His fists bunched, elbows drawn back, ready to hit something. But he forced his hands open, making a flinging motion as if he was throwing something away. “He left her half-dead the first time. The other women nursed her back to health. But Kingston wouldn’t leave her alone. He was obsessed with her, I think because she never gave up fighting. Day or night, you never knew, he’d just show up, take her away. And when she came back…”
“Why didn’t she go to the police?” I asked. The Advocacy Center had been created to help victims like Devon’s mother, but it was only seven years old. The abuse he was reporting would have happened over twenty-five years ago. “If she’d spoken up—”
“She would have been branded a snitch and killed,” he said. “Not like anyone would have taken her word over Daniel Kingston’s anyway. He may not have been as rich back then, but the Kingston family name was just as powerful as it is now.”

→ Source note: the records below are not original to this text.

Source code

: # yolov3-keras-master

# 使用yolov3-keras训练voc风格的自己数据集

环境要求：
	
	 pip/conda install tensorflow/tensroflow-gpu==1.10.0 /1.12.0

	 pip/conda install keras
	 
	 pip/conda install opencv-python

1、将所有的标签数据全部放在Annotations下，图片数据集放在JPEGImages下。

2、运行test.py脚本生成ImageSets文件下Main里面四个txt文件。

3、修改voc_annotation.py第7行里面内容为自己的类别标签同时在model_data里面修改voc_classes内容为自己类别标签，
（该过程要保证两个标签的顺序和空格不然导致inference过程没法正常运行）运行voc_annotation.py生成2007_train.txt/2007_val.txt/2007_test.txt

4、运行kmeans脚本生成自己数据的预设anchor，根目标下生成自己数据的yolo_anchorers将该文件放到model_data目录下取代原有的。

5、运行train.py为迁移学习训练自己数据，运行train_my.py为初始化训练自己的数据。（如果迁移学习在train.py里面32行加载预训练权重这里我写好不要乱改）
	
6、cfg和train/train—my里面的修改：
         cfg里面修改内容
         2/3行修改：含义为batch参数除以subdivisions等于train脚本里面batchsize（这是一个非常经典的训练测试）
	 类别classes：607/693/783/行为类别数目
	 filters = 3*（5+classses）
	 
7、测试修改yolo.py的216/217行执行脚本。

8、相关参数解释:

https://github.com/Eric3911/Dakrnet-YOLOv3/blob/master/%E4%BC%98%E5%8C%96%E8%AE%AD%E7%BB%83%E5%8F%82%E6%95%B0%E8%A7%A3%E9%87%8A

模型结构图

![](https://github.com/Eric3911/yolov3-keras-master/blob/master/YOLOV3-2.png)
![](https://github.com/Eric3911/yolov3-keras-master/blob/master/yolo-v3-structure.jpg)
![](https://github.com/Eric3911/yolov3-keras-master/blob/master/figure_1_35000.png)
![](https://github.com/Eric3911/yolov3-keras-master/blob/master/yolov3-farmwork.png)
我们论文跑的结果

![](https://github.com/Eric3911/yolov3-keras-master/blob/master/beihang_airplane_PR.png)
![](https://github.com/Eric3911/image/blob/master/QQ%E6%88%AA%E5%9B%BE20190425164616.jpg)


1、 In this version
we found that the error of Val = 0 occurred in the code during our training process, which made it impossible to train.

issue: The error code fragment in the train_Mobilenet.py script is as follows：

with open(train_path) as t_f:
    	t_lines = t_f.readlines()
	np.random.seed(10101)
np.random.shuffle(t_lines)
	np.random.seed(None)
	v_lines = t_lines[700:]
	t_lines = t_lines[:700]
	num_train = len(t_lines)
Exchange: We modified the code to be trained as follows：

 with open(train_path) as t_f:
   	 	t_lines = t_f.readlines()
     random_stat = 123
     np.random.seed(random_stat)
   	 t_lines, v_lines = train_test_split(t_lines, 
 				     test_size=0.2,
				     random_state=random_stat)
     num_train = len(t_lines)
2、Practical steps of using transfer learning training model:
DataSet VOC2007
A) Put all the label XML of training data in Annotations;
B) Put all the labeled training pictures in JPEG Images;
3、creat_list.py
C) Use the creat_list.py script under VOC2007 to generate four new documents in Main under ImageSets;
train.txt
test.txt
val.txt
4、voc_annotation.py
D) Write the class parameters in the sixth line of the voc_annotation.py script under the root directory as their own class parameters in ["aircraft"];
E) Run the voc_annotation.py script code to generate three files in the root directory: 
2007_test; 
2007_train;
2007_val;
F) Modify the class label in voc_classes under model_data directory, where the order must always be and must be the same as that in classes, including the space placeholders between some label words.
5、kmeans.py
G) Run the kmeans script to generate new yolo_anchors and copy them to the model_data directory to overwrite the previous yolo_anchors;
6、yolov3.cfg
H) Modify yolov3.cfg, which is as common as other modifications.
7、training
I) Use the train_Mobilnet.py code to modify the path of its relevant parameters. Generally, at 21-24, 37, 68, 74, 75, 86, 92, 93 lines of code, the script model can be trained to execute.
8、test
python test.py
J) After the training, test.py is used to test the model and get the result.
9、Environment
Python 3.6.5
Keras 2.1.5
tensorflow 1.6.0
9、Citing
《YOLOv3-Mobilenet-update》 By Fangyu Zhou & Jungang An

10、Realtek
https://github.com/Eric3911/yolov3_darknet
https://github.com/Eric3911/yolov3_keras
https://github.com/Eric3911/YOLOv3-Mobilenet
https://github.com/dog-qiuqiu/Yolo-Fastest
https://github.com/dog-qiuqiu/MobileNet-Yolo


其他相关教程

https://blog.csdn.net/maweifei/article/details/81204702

He paused, drawing in a breath that had more sharp edges than the broken glass lining the gutter beside us. “It went on for years. He’d leave her be for months at a time, but then, he always came back. My earliest memories are her hushing me, putting me in the hall closet with my crayons and books, telling me to stay there until she came to get me. But I could hear. The screaming and hitting. I’d smell the blood. The things he’d do to her, make her do. But she always fought back. She never surrendered to him.
“The other women took care of her, pretty much raised me. Said she was their hero, would tell stories about her standing up to Kingston, but really, they were protecting themselves. As long as Kingston came after her, he was leaving them and theirs in peace. I didn’t figure that out until I was a lot older, and she was already gone.”
The lights of Good Sam were visible. But Devon didn’t seem to notice, lost in his memories. I had the feeling I was the first person he’d told the story to. And that he needed someone to share it with.
“What happened?”
“I wish I had a picture of her to show you. What she was like before he broke her. It was as if she had this glow about her, more than just being pretty or beautiful—”
He kicked a stray rock into the gutter. “By the time I was eight, she was dead inside. Didn’t recognize me anymore. But still w
hen he showed up, the light would come to her eyes—only time she was alive was when she was fighting him. The rest of the time, she was a zombie. Could barely feed herself. And then,” he shrugged, heaving the weight of memory aside, “she was gone. Good as dead—in a coma after a hot shot of heroin. All because of Kingston.”
“You think Patrice and Jess were doing something Kingston didn’t like and he targeted them like he did your mom?” Surely a rich man with connections like Kingston’s could find a more effective way to deal with people who got in his way.
“Or he got Tyree to do his dirty work for him. Who knows?” Devon’s tone was bitter, making him sound young. Then he straightened, eyes wide. “Maybe Kingston knew Jess called me. Maybe he knew I was coming back for her and Esme.”
“Why would that make Kingston want to kill them?”
“Because he hates me. He’d gladly destroy me and everyone I love.”
“Why?”
He shook his head as if remembering the punch line to an old joke. A smile played across his lips, but it wasn’t a happy smile. It was a smile filled with contempt and dark promises. “Kingston hates me because I’m his son.”
CHAPTER TWENTY-FOUR
Devon didn’t wait for Angela’s response. Instead, he forced a laugh. “Yep. Someday, all this,” he swung his hand around to indicate the ravaged blocks between them and the Tower, “could be mine. Well, part mine. Leo was born a few years before me, so he’s entitled to half.”
Despite his joking tone, inside he steeled himself for battle. Retreating behind locked doors, barricading his secrets. He’d told Angela only part of the story, but what if he was right and Jess had died because she’d asked him to come home?
When would he learn? All he brought to anyone he loved was pain. First, his mother, just by his existence, a constant reminder of what Daniel Kingston had taken from her. Then Jess, lovely Jess, her beauty destroyed by Devon’s love. And now Esme at risk.